Each regression is fairly simple, it is just a logistic regression testing association with one variable in a subset of my data.
I have come across some calculators such as this
https://rdrr.io/cran/WebPower/man/wp.logistic.html or https://webpower.psychstat.org/models/reg02/
and this
https://www.dartmouth.edu/~eugened/power-samplesize.php
but I am very lost. How exactly do I calculate p0 and p1 or a minimum detectable odds ratio?
My ancestry values make up my x-axis (and range from 0 to 1), but none of my ancestry data points are 0 or 1. Are p0 and p1 based on the regression equation calculated by R, or my actual data?
I cannot seem to find a good tutorial for how to conduct these power analyses, so I am coming here for help.
CLARIFICATION
My x-axis variable is a float measure of ancestry ranging from 0 and 1. I am testing whether various binary variables (absence or presence of traits, 0 or 1) are associated with ancestry.
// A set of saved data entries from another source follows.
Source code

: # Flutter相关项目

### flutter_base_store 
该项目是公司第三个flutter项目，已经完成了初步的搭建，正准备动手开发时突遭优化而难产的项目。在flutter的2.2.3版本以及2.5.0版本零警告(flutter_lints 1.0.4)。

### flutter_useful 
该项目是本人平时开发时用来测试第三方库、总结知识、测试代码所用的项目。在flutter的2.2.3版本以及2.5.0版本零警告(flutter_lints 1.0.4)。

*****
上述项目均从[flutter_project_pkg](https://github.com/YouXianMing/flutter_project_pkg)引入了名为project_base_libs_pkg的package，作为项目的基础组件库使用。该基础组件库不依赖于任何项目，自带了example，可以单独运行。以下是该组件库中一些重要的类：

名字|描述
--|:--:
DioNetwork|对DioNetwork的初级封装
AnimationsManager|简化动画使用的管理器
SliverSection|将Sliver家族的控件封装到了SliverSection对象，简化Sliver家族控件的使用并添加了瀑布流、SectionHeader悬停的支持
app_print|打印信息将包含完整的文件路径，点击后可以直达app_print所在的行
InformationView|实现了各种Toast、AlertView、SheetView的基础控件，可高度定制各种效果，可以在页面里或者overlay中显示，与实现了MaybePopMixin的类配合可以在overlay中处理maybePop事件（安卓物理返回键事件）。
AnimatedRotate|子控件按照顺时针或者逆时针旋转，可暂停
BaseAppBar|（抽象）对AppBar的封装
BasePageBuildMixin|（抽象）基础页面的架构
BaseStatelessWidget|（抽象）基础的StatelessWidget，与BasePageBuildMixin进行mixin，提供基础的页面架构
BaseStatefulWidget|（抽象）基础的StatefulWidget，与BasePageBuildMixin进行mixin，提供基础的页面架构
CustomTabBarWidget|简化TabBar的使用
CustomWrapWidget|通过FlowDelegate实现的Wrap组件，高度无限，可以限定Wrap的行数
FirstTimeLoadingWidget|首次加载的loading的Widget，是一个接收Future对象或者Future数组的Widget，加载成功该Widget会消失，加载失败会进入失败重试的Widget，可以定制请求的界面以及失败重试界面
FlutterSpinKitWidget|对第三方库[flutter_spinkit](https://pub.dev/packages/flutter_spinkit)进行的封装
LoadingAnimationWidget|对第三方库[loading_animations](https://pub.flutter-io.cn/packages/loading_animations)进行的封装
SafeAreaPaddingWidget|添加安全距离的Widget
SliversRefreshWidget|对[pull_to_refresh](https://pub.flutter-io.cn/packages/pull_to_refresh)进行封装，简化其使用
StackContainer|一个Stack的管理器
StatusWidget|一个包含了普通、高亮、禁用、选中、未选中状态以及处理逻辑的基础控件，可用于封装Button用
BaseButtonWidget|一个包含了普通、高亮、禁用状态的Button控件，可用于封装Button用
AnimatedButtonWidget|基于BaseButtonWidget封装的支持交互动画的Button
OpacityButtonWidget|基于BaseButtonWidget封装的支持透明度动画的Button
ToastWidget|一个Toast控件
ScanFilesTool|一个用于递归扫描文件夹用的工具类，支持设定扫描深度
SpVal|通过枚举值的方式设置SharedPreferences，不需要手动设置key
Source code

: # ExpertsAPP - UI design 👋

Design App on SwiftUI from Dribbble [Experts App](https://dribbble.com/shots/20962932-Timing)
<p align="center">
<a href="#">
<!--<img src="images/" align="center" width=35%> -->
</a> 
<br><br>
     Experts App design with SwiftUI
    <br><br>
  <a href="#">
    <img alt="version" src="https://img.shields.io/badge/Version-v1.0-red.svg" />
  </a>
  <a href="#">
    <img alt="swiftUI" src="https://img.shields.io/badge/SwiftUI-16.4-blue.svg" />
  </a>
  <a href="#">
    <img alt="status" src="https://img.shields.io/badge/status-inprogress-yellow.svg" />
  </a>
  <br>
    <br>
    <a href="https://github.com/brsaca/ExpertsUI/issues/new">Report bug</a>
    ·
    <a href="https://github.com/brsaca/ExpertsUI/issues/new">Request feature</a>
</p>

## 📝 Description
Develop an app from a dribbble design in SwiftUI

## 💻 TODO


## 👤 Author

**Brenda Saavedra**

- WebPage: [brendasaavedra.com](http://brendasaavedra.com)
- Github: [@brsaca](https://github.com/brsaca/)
Our sample sizes are small, so we want to do a power analysis to determine how likely we could actually detect a true positive.
 A: OK, so this should be fairly straight forward.  Since the outcome (has trait, does not have trait) is a binary variable, you can use logistic regression with the ancestry variable as a predictor.
Because you have a fixed sample size, a better approach is to calculate power but rather to calculate what effects can be reasonable estimated with a specific statistical power.  The formula for this is
$$ \pm \beta_{j}^{a}=\frac{z_{1-\alpha / 2}+z_{\gamma}}{\sigma_{x_{j}} \sqrt{n p(1-p)\left(1-\rho_{j}^{2}\right)}}$$
Here:

*

*$\beta$ is the log odds ratio for the ancestry variable


*$z_{1-\alpha/2}$ is the $1-\alpha/2$ quantile of a standard normal.  If you use a standard false positive rate of $\alpha=0.05$ then $z_{1-\alpha/2} = 1.96$


*$z_\gamma$ is the $\gamma$ quantile of a standard normal, where $\gamma$ is the desired statistical power.  If you use a standard power of $\gamma=0.8$ then $z_\gamma = 0.84$.


*$\sigma_{x}$ is the standard deviation of the ancestry predictor.


*$n$ is the sample size


*$p$ is the marginal probability of the outcome (the sample mean of the outcome ignoring the ancestry variable).


*$1-\rho^2$ is the variance inflation factor, but since you only have a single predictor you can ignore this.
This formula will tell you the log odds ratio you can detect at a given power with your sample.